Images courtesy of Pikazo, unless otherwise noted
Just when someone might assume the Google Deep Dream neural network is a bit of a novelty, programmer and artist Johan Nordberg ups the ante by giving Deep Dream visuals motion, sending the viewer into a psychedelic, fractalized infinity. Now, the team behind the iOS and Android app Pikazo are bringing neural network imaging to mobile devices, allowing people to apply iconic artist’s styles, and customized ones, to images.
Pikazo users simply upload an image, apply the style, then wait as the neural network works its artistic magic. The results vary from unexpectedly experimental (see: Weta Digital’s Julian Butler’s work) to more garden-variety digital artwork. It takes several minutes for the AI to work, but Pikazo CEO Noah Rosenberg tells The Creators Project that they are working to get the imaging process under 30 seconds, a feat for a neural network.
“What’s interesting is, neither group—the trained professional image makers or the absolute amateurs—are really any better or worse at this,” Rosenberg says. “They’re all making incredible images. In some cases it comes down to not taste or training but who has the best Pinterest skills for finding styles.”
Pikazo works by studying the subject image for content (eyes, nose, a tree). It then studies the style image for details like individual brush strokes if it’s a painting, individual tile pieces if it’s a mosaic, and so on. It then builds a vocabulary out of these details.
“That’s what’s called ‘training the network,’ so in that way it ‘retells the story’ of the subject image using the vocabulary of the style,” Rosenberg says. “I think of it like the pins in a Plinko machine. The subject image pixels go through this maze and bounce around and hopefully fall into buckets that match the style image details.”

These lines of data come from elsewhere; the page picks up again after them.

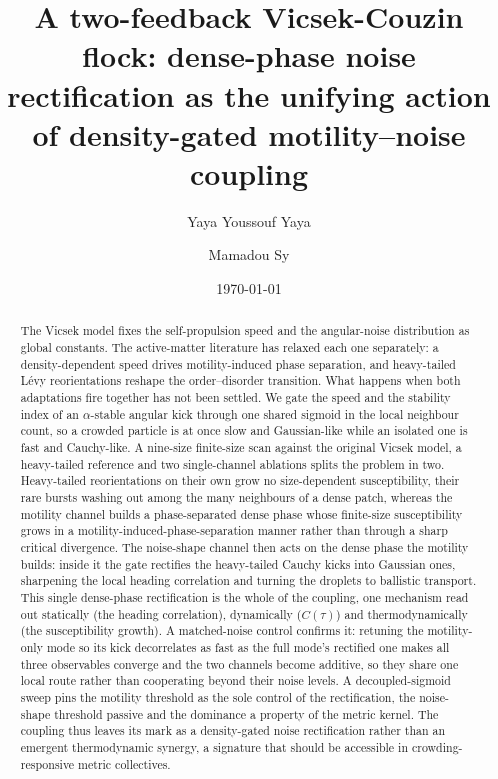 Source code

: \documentclass[aps,preprint,amsmath,amssymb,nofootinbib,superscriptaddress]{revtex4-2}
\begin{document}
\title{A two-feedback Vicsek-Couzin flock: dense-phase noise rectification as the unifying action of density-gated motility--noise coupling}

\author{Yaya Youssouf Yaya}

\author{Mamadou Sy}

\date{\today}

\begin{abstract}
The Vicsek model fixes the self-propulsion speed and the
angular-noise distribution as global constants. The
active-matter literature has relaxed each one separately: a
density-dependent speed drives motility-induced phase
separation, and heavy-tailed L\'evy reorientations reshape the
order--disorder transition. What happens when both adaptations
fire together has not been settled. We gate the speed and the
stability index of an $\alpha$-stable angular kick through one
shared sigmoid in the local neighbour count, so a crowded
particle is at once slow and Gaussian-like while an isolated
one is fast and Cauchy-like. A nine-size finite-size scan
against the original Vicsek model, a heavy-tailed reference and
two single-channel ablations splits the problem in two. Heavy-tailed
reorientations on their own grow no size-dependent
susceptibility, their rare bursts washing out among the many
neighbours of a dense patch, whereas the motility channel
builds a phase-separated dense phase whose finite-size
susceptibility grows in a motility-induced-phase-separation
manner rather than through a sharp critical divergence. The
noise-shape channel then acts on the dense phase the motility
builds: inside it the gate rectifies the heavy-tailed Cauchy
kicks into Gaussian ones, sharpening the local heading
correlation and turning the droplets to ballistic transport.
This single dense-phase rectification is the whole of the
coupling, one mechanism read out statically (the heading
correlation), dynamically ($C(\tau)$) and thermodynamically (the
susceptibility growth). A matched-noise control confirms it:
retuning the motility-only mode so its kick decorrelates as fast
as the full mode's rectified one makes all three observables
converge and the two channels become additive, so they share one
local route rather than cooperating beyond their noise levels. A
decoupled-sigmoid sweep pins the motility threshold as the sole
control of the rectification, the noise-shape threshold passive
and the dominance a property of the metric kernel. The coupling
thus leaves its mark as a density-gated noise rectification
rather than an emergent thermodynamic synergy, a signature that
should be accessible in crowding-responsive metric collectives.
\end{abstract}
\end{document}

Rosenberg says that Pikazo’s neural network looks for best fit places where where a certain brushstroke might fit. It carries out this function hundreds of times, and doesn’t simply look at each pixel but at the relationships between them.
Pikazo image by the author
“The end result is that the Pikazo image ‘forms’ the way you’ve probably seen ice crystals form,” Rosenberg explains. “First from a seed, and then over more iterations blooms and grows into place as the system checks for better and better ‘fit.’”
That, of course, is the non-software explanation of what Pikazo does. Rosenberg says that Deep Dream is a tiny part of a “huge stack of convolutional neural network software.” Pikazo uses the neural network stack upon which Deep Dream is built—a project called Torch.
Pikazo image by the author
“But the tip of the iceberg that is specific to Deep Dream are a series of trained layers called ‘inception’ that we are not using,” says Rosenberg. “Deep Dream images have eyeballs and dog faces in them because they trained their image layers (the Plinko) using thousands of images of dogs and eyeballs. Ours are trained to look for artwork.”
While it’s definitely interesting to see iconic artists’ styles grafted onto user portraits, landscapes and other images, Pikazo’s neural network is certainly ripe for experimentation with the custom function.
Adele meets circuit board. Image by Ståle Christian Ofte.
For instance, mixing a selfie of myself on a beach with the Inherent Vice film poster created pretty psychedelic results. Another selfie run through a Japanese edition of William Gibson’s Burning Chrome—a book cover that was paper collaged to look like digital glitch—output a nice cyberpunk blend of analog and neural network art. Blending photographs with other photographs also yields some visually striking results. That type of neural network experimentation is where Pikazo’s real power might lie.